Especialistas indicam que tempo de uso de celular deve ser limitado e supervisionado na infância |
O caso de um menino de 13 anos da Paraíba que, no dia 19 de março, confessou ter matado a mãe e o irmão e ferido o pai com uma arma de fogo após ser proibido de usar o celular reacendeu o debate sobre os efeitos que smartphones, tablets e outros aparelhos eletrônicos podem ter na saúde mental de crianças e adolescentes.
Embora esse seja um episódio extremo, especialistas consultados pela BBC News Brasil relatam que é possível notar um aumento nas queixas que chegam até os consultórios relacionadas ao uso excessivo de aparelhos eletrônicos.

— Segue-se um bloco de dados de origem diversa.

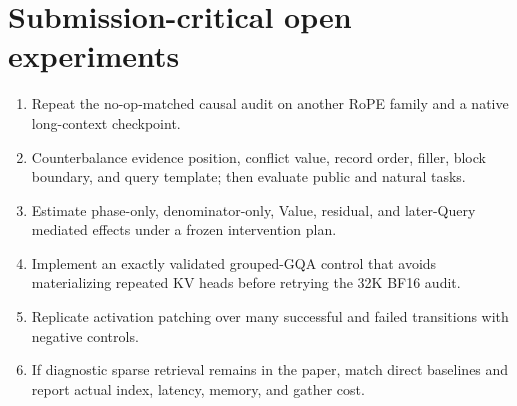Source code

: \section{Submission-critical open experiments}
\label{app:todos}

\begin{enumerate}
  \scriptsize
  \setlength{\itemsep}{0pt}
  \setlength{\parskip}{0pt}
  \setlength{\parsep}{0pt}
  \setlength{\topsep}{0pt}
  \setlength{\partopsep}{0pt}
  \item Repeat the no-op-matched causal audit on another RoPE family and a
  native long-context checkpoint.
  \item Counterbalance evidence position, conflict value, record order, filler,
  block boundary, and query template; then evaluate public and natural tasks.
  \item Estimate phase-only, denominator-only, Value, residual, and later-Query
  mediated effects under a frozen intervention plan.
  \item Implement an exactly validated grouped-GQA control that avoids
  materializing repeated KV heads before retrying the 32K BF16 audit.
  \item Replicate activation patching over many successful and failed
  transitions with negative controls.
  \item If diagnostic sparse retrieval remains in the paper, match direct
  baselines and report actual index, latency, memory, and gather cost.
\end{enumerate}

Nesta reportagem, mostramos
que pesquisa com famílias brasileiras apontou que o uso de dispositivos
eletrônicos diminuiu a capacidade de comunicação, de resolução de problemas e
de sociabilidade de crianças até 5 anos. E o problema não se limita à primeira
infância — o contato excessivo com telas mexe com o cérebro de jovens, que
ainda não está suficientemente amadurecido para controlar impulsos, fazer
julgamentos, manter a atenção e tomar decisões.
"Faço parte de uma rede
de pediatras e médicos de adolescentes e nunca vi tantos relatos de problemas
causados pelo exagero na internet, seja nas redes sociais, seja pelos jogos
online", analisa a médica Evelyn Eisenstein, que coordena o Grupo de
Trabalho em Saúde Digital da Sociedade Brasileira de Pediatria (SBP).
E uma pesquisa feita em 2019
pelo Comitê Gestor da Internet no Brasil dá uma ideia da popularidade das
plataformas online entre os jovens do país. O levantamento aponta que 89% da
população de 9 a 17 anos está conectada, o que representa 24,3 milhões de
crianças e adolescentes. Desses, 95% (ou 23 milhões) usam o celular como o
principal dispositivo para acessar sites e aplicativos.
Mas os números que mais
preocupam os especialistas vêm a seguir: 43% dos jovens brasileiros já
testemunharam episódios de discriminação online. E as meninas são as mais
impactadas por conteúdos prejudiciais: 31% foram tratadas de forma ofensiva,
27% acabaram expostas à violência e 21% acessaram materiais sobre estratégias
para ficar muito magra.
O levantamento ainda indica
que um quarto dos jovens brasileiros consideram que ficam muito tempo
conectados e não conseguem controlar muito bem esse período na frente das
telas.
Por um lado, é preciso
considerar que os celulares fazem parte da rotina e é muito difícil viver sem
eles. Inclusive, quando utilizados na medida certa, esses dispositivos trazem
mais benefícios que prejuízos.
"Nem tudo é ruim quando
falamos dos smartphones. Eles também trazem coisas boas e fazem parte da
vivência do que é ser jovem hoje em dia", pondera o psicólogo Thiago
Viola, do Instituto do Cérebro do Rio Grande do Sul.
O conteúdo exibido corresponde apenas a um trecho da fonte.